= THE PROBLEM =
After locating the line that holds "Create (Insert into)", output it and all following lines word for word, stopping only at the end of the data.

★ ★ ★

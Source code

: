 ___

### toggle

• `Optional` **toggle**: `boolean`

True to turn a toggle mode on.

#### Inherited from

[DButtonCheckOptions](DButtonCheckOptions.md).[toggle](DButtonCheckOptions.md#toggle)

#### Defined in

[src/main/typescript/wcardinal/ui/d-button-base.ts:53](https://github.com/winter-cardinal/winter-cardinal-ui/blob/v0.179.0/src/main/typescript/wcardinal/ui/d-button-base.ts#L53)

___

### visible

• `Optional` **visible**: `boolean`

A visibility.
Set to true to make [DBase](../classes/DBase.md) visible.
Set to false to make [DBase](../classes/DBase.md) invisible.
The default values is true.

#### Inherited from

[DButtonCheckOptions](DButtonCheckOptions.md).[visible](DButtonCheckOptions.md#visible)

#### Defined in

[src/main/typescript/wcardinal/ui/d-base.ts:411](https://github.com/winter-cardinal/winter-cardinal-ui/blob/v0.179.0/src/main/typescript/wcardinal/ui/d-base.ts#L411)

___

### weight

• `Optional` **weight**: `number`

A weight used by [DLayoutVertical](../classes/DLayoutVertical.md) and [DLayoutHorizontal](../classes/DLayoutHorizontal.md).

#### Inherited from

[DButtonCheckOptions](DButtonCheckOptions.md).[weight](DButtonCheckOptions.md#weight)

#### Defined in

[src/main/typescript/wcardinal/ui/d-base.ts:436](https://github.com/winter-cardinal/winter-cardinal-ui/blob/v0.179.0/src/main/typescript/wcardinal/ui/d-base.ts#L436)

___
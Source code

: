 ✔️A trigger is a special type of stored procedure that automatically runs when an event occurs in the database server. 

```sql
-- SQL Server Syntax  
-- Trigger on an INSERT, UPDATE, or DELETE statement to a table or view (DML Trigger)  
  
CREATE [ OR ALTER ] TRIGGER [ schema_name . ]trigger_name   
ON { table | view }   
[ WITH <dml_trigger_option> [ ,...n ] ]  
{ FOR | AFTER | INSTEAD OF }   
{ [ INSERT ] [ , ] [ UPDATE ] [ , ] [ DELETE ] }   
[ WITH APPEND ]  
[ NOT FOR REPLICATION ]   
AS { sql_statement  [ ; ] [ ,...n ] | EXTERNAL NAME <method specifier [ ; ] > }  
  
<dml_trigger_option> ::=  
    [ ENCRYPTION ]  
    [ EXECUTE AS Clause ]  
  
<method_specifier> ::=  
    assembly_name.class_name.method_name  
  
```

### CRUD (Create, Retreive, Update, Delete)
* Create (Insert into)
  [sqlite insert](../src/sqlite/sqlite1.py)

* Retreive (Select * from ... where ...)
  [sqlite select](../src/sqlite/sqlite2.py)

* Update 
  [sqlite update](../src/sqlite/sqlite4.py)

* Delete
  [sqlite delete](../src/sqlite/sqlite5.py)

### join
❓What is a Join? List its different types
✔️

★ ★ ★

= RESULT OF THIS EXERCISE =
* Create (Insert into)
  [sqlite insert](../src/sqlite/sqlite1.py)

* Retreive (Select * from ... where ...)
  [sqlite select](../src/sqlite/sqlite2.py)

* Update 
  [sqlite update](../src/sqlite/sqlite4.py)

* Delete
  [sqlite delete](../src/sqlite/sqlite5.py)

### join
❓What is a Join? List its different types
✔️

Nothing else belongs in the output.